Please state how many lines of the data contain "svgporn". The number by itself is enough.

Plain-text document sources

|---|

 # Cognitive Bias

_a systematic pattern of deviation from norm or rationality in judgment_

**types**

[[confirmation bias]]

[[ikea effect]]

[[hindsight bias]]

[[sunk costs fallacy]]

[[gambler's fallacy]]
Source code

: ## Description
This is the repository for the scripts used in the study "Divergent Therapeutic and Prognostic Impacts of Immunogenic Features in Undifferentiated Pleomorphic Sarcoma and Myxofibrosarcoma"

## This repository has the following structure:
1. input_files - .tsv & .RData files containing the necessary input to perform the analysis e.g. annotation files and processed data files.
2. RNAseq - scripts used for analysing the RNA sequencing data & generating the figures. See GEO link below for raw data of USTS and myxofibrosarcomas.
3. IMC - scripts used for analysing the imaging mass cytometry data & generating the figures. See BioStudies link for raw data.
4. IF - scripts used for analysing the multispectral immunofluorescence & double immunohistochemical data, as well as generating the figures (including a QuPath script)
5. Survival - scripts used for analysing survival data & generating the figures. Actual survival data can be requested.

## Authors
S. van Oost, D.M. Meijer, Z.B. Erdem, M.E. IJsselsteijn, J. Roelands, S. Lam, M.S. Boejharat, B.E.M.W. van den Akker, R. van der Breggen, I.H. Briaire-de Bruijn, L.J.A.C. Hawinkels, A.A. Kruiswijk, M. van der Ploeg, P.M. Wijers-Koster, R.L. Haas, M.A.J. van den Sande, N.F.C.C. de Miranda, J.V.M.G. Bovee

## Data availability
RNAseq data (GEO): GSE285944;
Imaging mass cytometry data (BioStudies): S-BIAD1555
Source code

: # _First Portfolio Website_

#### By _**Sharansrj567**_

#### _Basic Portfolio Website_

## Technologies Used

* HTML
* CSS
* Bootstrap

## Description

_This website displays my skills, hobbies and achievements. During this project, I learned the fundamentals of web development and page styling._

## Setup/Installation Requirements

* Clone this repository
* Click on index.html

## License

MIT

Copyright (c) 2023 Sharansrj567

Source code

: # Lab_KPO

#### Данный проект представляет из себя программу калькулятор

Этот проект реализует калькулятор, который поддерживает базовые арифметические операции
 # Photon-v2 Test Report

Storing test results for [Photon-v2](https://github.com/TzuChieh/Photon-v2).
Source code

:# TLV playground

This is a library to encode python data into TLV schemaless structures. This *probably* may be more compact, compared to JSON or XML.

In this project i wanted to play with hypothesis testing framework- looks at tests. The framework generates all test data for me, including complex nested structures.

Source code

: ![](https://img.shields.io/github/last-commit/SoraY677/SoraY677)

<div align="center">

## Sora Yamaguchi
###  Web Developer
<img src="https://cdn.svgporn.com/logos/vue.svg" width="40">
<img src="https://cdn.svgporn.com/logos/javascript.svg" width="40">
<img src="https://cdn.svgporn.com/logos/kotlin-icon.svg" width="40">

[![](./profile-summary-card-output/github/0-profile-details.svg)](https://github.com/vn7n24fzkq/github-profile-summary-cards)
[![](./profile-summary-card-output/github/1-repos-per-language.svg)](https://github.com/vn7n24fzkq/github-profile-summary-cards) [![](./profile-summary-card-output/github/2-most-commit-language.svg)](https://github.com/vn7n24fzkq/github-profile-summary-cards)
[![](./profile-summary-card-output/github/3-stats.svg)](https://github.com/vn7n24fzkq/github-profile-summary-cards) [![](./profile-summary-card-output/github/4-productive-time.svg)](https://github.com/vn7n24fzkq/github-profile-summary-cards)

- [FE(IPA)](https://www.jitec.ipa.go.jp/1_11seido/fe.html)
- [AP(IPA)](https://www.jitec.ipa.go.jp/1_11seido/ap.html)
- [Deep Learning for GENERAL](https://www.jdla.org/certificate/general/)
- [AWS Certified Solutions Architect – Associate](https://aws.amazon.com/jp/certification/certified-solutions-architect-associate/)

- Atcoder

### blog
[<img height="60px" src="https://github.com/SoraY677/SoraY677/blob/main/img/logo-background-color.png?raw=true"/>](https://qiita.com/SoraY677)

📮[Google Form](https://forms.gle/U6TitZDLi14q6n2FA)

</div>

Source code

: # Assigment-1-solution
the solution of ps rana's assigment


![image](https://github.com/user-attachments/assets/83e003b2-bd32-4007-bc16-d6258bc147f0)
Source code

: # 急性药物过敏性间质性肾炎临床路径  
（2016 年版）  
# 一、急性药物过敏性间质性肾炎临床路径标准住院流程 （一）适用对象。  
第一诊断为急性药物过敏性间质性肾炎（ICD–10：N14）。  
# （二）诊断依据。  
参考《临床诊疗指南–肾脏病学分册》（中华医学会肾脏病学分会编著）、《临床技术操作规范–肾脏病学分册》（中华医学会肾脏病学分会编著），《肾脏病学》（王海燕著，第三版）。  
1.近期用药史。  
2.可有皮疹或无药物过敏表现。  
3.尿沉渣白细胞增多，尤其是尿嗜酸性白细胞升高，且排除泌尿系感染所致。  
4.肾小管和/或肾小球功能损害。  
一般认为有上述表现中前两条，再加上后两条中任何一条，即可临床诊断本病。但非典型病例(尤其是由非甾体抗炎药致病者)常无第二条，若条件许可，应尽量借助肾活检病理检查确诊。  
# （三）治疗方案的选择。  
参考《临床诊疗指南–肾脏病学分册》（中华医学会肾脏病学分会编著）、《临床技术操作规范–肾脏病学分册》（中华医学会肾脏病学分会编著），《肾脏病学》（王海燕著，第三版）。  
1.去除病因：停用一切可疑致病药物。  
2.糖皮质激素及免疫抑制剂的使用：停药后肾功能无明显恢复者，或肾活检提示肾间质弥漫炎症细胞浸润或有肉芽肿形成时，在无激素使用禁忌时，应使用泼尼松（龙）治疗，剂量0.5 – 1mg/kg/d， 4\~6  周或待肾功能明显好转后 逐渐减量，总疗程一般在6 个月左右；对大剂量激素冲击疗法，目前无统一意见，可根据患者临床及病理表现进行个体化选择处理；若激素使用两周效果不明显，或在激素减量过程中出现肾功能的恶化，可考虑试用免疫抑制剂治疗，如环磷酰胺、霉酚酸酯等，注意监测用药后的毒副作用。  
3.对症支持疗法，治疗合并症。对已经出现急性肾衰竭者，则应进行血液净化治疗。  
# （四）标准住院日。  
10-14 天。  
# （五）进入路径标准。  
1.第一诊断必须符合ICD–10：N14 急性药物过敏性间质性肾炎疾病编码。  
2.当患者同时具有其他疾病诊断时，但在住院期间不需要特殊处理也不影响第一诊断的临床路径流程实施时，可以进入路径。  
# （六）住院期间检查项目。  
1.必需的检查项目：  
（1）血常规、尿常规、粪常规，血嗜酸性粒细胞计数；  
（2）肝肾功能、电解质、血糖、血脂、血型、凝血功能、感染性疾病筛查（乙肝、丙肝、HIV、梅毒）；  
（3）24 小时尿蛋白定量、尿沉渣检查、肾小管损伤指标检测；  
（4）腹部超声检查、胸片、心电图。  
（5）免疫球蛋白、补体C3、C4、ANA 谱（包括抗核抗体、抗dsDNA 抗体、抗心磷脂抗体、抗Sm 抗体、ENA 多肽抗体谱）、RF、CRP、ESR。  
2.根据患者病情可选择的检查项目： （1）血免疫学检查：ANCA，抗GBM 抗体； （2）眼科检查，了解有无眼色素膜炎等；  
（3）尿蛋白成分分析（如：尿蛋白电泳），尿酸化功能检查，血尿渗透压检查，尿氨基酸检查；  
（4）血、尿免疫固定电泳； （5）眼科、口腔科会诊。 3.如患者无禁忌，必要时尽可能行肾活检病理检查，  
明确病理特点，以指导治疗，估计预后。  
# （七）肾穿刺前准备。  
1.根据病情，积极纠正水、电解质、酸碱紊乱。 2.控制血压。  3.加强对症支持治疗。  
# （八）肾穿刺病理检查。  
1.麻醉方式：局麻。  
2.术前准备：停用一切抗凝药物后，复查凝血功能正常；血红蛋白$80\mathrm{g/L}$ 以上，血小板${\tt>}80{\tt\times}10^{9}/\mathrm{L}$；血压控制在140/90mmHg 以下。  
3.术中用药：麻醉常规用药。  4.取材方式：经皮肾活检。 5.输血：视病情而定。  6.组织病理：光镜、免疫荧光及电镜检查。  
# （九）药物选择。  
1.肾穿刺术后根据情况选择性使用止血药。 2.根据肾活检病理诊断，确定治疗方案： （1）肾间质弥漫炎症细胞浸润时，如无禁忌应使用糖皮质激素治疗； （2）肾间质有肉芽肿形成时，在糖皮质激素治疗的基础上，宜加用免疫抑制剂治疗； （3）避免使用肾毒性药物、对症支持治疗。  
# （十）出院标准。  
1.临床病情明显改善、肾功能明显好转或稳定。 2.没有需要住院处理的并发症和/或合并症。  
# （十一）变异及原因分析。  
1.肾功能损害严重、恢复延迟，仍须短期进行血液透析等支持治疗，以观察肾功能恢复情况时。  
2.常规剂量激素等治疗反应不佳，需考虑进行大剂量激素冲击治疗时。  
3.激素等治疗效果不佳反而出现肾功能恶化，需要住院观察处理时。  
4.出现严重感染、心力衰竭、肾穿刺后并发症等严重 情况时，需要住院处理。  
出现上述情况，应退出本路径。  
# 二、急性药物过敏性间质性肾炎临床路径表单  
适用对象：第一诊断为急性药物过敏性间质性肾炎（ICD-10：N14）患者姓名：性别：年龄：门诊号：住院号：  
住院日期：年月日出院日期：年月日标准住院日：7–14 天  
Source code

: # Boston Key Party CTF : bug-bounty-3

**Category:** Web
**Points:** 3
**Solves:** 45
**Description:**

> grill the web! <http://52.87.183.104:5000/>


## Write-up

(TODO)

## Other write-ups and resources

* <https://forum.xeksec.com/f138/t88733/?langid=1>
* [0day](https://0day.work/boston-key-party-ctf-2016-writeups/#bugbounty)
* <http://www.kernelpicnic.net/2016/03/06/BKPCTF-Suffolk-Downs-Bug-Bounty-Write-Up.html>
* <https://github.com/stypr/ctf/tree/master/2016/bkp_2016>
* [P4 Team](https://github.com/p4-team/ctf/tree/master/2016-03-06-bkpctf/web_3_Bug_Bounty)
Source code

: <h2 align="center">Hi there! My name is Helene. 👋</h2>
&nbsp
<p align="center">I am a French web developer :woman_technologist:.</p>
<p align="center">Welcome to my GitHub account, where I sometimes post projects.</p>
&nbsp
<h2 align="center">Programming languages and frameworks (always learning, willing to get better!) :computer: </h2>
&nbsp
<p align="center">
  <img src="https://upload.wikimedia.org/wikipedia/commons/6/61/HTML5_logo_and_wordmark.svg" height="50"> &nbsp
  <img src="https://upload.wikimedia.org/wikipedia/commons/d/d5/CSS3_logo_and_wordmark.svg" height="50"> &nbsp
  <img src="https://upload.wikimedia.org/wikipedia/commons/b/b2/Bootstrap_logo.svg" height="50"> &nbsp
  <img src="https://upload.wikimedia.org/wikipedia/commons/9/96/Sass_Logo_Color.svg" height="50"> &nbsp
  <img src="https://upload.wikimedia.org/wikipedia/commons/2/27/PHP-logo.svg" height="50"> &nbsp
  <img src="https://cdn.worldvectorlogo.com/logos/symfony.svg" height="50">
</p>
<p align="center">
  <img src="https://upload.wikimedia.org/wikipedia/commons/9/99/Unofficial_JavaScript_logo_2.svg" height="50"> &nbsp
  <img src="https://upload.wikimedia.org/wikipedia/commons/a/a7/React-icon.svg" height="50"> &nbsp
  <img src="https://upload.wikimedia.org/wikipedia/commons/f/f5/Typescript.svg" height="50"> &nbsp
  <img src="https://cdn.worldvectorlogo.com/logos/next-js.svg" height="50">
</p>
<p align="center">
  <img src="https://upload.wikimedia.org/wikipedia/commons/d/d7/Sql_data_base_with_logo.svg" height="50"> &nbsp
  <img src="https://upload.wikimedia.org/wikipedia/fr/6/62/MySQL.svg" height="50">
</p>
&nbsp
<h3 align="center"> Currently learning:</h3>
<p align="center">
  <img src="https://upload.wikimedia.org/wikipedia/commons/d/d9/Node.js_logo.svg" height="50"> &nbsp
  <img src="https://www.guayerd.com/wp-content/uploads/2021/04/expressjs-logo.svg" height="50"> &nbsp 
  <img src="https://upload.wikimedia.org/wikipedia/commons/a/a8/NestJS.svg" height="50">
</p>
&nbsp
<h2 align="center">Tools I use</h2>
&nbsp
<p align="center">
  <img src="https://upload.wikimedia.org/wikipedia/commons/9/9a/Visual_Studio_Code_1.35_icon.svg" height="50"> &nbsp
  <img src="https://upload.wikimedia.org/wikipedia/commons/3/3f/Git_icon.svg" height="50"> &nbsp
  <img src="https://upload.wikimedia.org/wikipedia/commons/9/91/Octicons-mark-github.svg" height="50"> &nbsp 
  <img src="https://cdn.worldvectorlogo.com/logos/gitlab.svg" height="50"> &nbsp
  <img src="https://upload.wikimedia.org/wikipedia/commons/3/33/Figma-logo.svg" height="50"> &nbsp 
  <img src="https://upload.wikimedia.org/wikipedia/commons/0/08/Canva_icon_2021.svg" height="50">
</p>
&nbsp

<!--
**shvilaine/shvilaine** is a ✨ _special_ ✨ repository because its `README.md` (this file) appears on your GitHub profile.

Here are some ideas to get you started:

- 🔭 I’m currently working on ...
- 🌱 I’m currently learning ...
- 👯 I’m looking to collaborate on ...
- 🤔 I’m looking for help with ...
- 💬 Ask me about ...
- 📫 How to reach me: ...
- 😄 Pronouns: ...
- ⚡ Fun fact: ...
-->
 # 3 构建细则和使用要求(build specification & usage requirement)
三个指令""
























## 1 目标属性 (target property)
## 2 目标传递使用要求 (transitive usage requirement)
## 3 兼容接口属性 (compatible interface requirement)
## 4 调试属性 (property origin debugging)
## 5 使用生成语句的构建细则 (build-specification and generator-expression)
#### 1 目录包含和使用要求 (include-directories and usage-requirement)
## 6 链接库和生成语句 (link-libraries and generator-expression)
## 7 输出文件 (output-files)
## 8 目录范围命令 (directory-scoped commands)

|---|

**Answer to the exercise**: 3